In that light, Turkey's decision to pursue closer military ties with Israel has stirred controversy in the region and among Turkey's predominantly Muslim population.
Iran and Syria sharply criticized Turkey's move to allow Israeli air force pilots to train in Turkey's airspace - not least because one Turkish air base is situated in Konya, a center of Islam in Turkey.

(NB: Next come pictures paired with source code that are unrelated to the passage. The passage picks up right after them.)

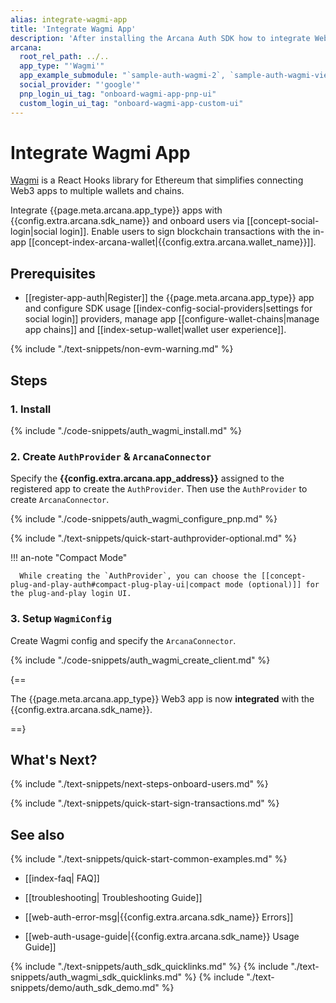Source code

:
 ```yaml
---
alias: integrate-wagmi-app
title: 'Integrate Wagmi App'
description: 'After installing the Arcana Auth SDK how to integrate Web3 Wagmi apps before onboarding users via social login.'
arcana:
  root_rel_path: ../..
  app_type: "'Wagmi'"
  app_example_submodule: "`sample-auth-wagmi-2`, `sample-auth-wagmi-viem`, `sample-auth-wagmi`"
  social_provider: "'google'"
  pnp_login_ui_tag: "onboard-wagmi-app-pnp-ui"
  custom_login_ui_tag: "onboard-wagmi-app-custom-ui"
---
```


# Integrate Wagmi App

[Wagmi](https://wagmi.sh/) is a React Hooks library for Ethereum that simplifies connecting Web3 apps to multiple wallets and chains. 

Integrate {{page.meta.arcana.app_type}} apps with {{config.extra.arcana.sdk_name}} and onboard users via [[concept-social-login|social login]]. Enable users to sign blockchain transactions with the in-app [[concept-index-arcana-wallet|{{config.extra.arcana.wallet_name}}]].

## Prerequisites

* [[register-app-auth|Register]] the {{page.meta.arcana.app_type}} app and configure SDK usage [[index-config-social-providers|settings for social login]] providers, manage app [[configure-wallet-chains|manage app chains]] and [[index-setup-wallet|wallet user experience]].

{% include "./text-snippets/non-evm-warning.md" %}

## Steps

### 1. Install

{% include "./code-snippets/auth_wagmi_install.md" %}

### 2. Create `AuthProvider` & `ArcanaConnector`

Specify the **{{config.extra.arcana.app_address}}** assigned to the registered app to create the `AuthProvider`. Then use the `AuthProvider` to create `ArcanaConnector`.

{% include "./code-snippets/auth_wagmi_configure_pnp.md" %}

{% include "./text-snippets/quick-start-authprovider-optional.md" %}

!!! an-note "Compact Mode"

      While creating the `AuthProvider`, you can choose the [[concept-plug-and-play-auth#compact-plug-play-ui|compact mode (optional)]] for the plug-and-play login UI.

### 3. Setup `WagmiConfig`

Create Wagmi config and specify the `ArcanaConnector`. 

{% include "./code-snippets/auth_wagmi_create_client.md" %}

{==

The {{page.meta.arcana.app_type}} Web3 app is now **integrated** with the {{config.extra.arcana.sdk_name}}.

==}

## What's Next?

{% include "./text-snippets/next-steps-onboard-users.md" %}

{% include "./text-snippets/quick-start-sign-transactions.md" %}

## See also

{% include "./text-snippets/quick-start-common-examples.md" %}

* [[index-faq| FAQ]]

* [[troubleshooting| Troubleshooting Guide]]

* [[web-auth-error-msg|{{config.extra.arcana.sdk_name}} Errors]]

* [[web-auth-usage-guide|{{config.extra.arcana.sdk_name}} Usage Guide]]

{% include "./text-snippets/auth_sdk_quicklinks.md" %}
{% include "./text-snippets/auth_wagmi_sdk_quicklinks.md" %}
{% include "./text-snippets/demo/auth_sdk_demo.md" %}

Inside Turkey, this country's swing toward Israel comes as the nation, formed in 1923 by a pro-Western military commander, Mustafa Kemal Ataturk, is caught in a political struggle between those who believe it should maintain its secular, pro-Western course, and an increasingly powerful movement that backs a return to its Muslim roots and a rejection of its NATO membership and close partnership with the United States.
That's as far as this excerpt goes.